Résumé : Dans la ville d’Element City, le feu, l’eau, la terre et l’air vivent dans la plus parfaite harmonie. C’est ici que résident Flam, une jeune femme intrépide et vive d’esprit, au caractère bien trempé, et Flack, un garçon sentimental et amusant, plutôt suiveur dans l’âme. L’amitié qu’ils se portent remet en question les croyances de Flam sur le monde dans lequel ils vivent…
Au beau milieu d’un brouillard maritime, un couple de flammes émerge, en quête d’une nouvelle vie. D’emblée, le thème de l’immigration est incarné par des protagonistes auxquels nous nous attachons rapidement. Ces êtres cinématographiques mettent en lumière les sacrifices induits par un changement d’espace géographique lorsqu’ils découvrent la vie agitée d’une ville mêlant les éléments. Le couple s’installe alors en périphérie et participe à l’évolution d’un quartier en devenir, à la marge de l’effervescence d’une ville intolérante. La fable est évidente et les parallèles avec nos propres sociétés abondent au gré d’une histoire touchante. Flam, jeune progéniture du couple, doit faire face au racisme quotidien de sa belle-famille potentielle (lors d’un dîner où le malaise s’installe par le biais d’un humour déplacé), tout en s’évertuant à sauver le commerce de son père. Rencontrant, par un coup du sort, celui qui diffère tellement d’elle, de son apparence aquatique à son émotivité exacerbée, elle s’engage dans une enquête essentielle au bien-être de sa communauté et de sa famille.

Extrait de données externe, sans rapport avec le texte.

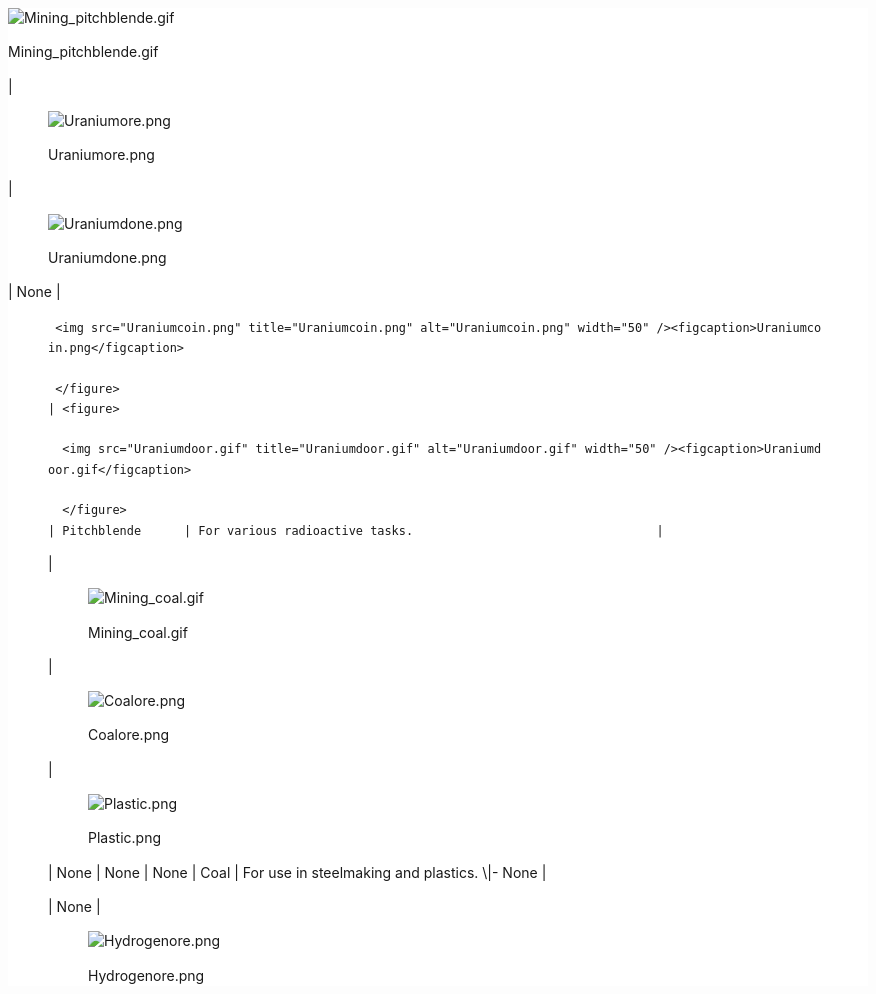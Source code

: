  <img src="Mining_pitchblende.gif" title="Mining_pitchblende.gif" alt="Mining_pitchblende.gif" width="50" /><figcaption>Mining_pitchblende.gif</figcaption>  

 </figure>                                                                                                                                                   | <figure>                                                                                                                       

  <img src="Uraniumore.png" title="Uraniumore.png" alt="Uraniumore.png" width="50" /><figcaption>Uraniumore.png</figcaption>      

  </figure>                                                                                                                       | <figure>                                                                                                                       

   <img src="Uraniumdone.png" title="Uraniumdone.png" alt="Uraniumdone.png" width="50" /><figcaption>Uraniumdone.png</figcaption>  

   </figure>                                                                                                                       | None                                                                                                                           | <figure>                                                                                                                       

     <img src="Uraniumcoin.png" title="Uraniumcoin.png" alt="Uraniumcoin.png" width="50" /><figcaption>Uraniumcoin.png</figcaption>  

     </figure>                                                                                                                       | <figure>                                                                                                                       

      <img src="Uraniumdoor.gif" title="Uraniumdoor.gif" alt="Uraniumdoor.gif" width="50" /><figcaption>Uraniumdoor.gif</figcaption>  

      </figure>                                                                                                                       | Pitchblende      | For various radioactive tasks.                                  |

| <figure>                                                                                                                                                   

 <img src="Mining_coal.gif" title="Mining_coal.gif" alt="Mining_coal.gif" width="50" /><figcaption>Mining_coal.gif</figcaption>                              

 </figure>                                                                                                                                                   | <figure>                                                                                                                       

  <img src="Coalore.png" title="Coalore.png" alt="Coalore.png" width="50" /><figcaption>Coalore.png</figcaption>                  

  </figure>                                                                                                                       | <figure>                                                                                                                       

   <img src="Plastic.png" title="Plastic.png" alt="Plastic.png" width="50" /><figcaption>Plastic.png</figcaption>                  

   </figure>                                                                                                                       | None                                                                                                                           | None                                                                                                                           | None                                                                                                                           | Coal             | For use in steelmaking and plastics. \|- None                   |

| None                                                                                                                                                       | <figure>                                                                                                                       

  <img src="Hydrogenore.png" title="Hydrogenore.png" alt="Hydrogenore.png" width="50" /><figcaption>Hydrogenore.png</figcaption>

Mais on comprend alors rapidement que l’intrigue des canalisations déviées n’est qu’un prétexte pour étudier l’une des plus grandes qualités du projet : la relation qu’il tisse entre deux êtres que tout oppose. Sans jamais être une banale histoire d’amour, Elémentaire réinvente l’ancestrale histoire d’amour impossible sans jamais se départir d’un propos social inscrit dans les sillons de notre réalité : Flam et Flack apprennent à aimer leurs différences mais peuvent-ils véritablement s’aimer sur le plan physique et social ? Peter Sohn s’inspire de sa propre vie pour bâtir une histoire des plus touchantes, magnifiée par une partition électro-orientale de Thomas Newman que l’on retrouve avec plaisir. Après tout, les Newman (Thomas et son cousin Randy) sont les compositeurs les plus en phase avec la mise en scène poétique des studios à la lampe de bureau.
Elémentaire incarne tout ce que les fans de la première heure pouvaient apprécier chez les studios Pixar. L’association d’idées astucieuses (comment les éléments cohabitent-ils ?) à l’émotion dans un océan de graphismes envoûtants magnifiés par une bande originale inspirée. Le chemin romantique emprunté par les amants élémentaires n’a rien d’original mais le sous-texte sur l’immigration légitime pleinement cette fable de Peter Sohn. Comme pour Le voyage d’Arlo (son précédent projet), l’émotion prend parfois le pas sur la cohérence (et le dynamisme) scénaristique mais qu’importe ? Un véritable attendrissement s’empare du spectateur, non seulement parce qu’il assiste à la naissance d’une passion, mais aussi parce qu’il comprend l’héritage déployé à l’écran. Dans une mise en scène faite de petits instants poétiques, il s’inscrit dans la droite lignée des films d’Andrew Stanton ou de Peter Docter.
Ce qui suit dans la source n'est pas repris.